* EXERCISE REQUIREMENTS: Restate the listing below word for word.

* GIVEN RECORDS:
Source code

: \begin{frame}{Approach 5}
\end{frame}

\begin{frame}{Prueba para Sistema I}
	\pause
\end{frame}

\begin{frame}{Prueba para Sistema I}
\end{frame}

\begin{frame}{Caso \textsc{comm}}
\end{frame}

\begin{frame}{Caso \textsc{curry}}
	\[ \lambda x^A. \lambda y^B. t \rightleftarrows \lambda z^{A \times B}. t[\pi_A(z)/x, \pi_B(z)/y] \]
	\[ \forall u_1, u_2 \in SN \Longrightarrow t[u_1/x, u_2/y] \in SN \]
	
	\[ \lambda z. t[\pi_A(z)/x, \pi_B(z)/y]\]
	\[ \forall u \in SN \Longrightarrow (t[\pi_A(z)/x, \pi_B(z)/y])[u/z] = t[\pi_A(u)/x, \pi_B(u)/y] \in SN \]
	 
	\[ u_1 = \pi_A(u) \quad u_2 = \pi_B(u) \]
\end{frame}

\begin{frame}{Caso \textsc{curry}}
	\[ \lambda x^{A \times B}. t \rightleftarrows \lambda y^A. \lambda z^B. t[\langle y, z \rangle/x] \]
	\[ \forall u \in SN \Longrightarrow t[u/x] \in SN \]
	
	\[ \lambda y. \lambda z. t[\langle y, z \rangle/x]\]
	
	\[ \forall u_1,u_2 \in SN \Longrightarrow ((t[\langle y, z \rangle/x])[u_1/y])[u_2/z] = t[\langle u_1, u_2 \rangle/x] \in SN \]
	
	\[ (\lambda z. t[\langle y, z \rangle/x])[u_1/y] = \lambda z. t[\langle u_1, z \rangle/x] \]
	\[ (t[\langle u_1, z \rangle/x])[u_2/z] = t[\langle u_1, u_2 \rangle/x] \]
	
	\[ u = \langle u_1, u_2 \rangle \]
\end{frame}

* ANSWER SECTION:
Source code

: \begin{frame}{Approach 5}
\end{frame}

\begin{frame}{Prueba para Sistema I}
	\pause
\end{frame}

\begin{frame}{Prueba para Sistema I}
\end{frame}

\begin{frame}{Caso \textsc{comm}}
\end{frame}

\begin{frame}{Caso \textsc{curry}}
	\[ \lambda x^A. \lambda y^B. t \rightleftarrows \lambda z^{A \times B}. t[\pi_A(z)/x, \pi_B(z)/y] \]
	\[ \forall u_1, u_2 \in SN \Longrightarrow t[u_1/x, u_2/y] \in SN \]
	
	\[ \lambda z. t[\pi_A(z)/x, \pi_B(z)/y]\]
	\[ \forall u \in SN \Longrightarrow (t[\pi_A(z)/x, \pi_B(z)/y])[u/z] = t[\pi_A(u)/x, \pi_B(u)/y] \in SN \]
	 
	\[ u_1 = \pi_A(u) \quad u_2 = \pi_B(u) \]
\end{frame}

\begin{frame}{Caso \textsc{curry}}
	\[ \lambda x^{A \times B}. t \rightleftarrows \lambda y^A. \lambda z^B. t[\langle y, z \rangle/x] \]
	\[ \forall u \in SN \Longrightarrow t[u/x] \in SN \]
	
	\[ \lambda y. \lambda z. t[\langle y, z \rangle/x]\]
	
	\[ \forall u_1,u_2 \in SN \Longrightarrow ((t[\langle y, z \rangle/x])[u_1/y])[u_2/z] = t[\langle u_1, u_2 \rangle/x] \in SN \]
	
	\[ (\lambda z. t[\langle y, z \rangle/x])[u_1/y] = \lambda z. t[\langle u_1, z \rangle/x] \]
	\[ (t[\langle u_1, z \rangle/x])[u_2/z] = t[\langle u_1, u_2 \rangle/x] \]
	
	\[ u = \langle u_1, u_2 \rangle \]
\end{frame}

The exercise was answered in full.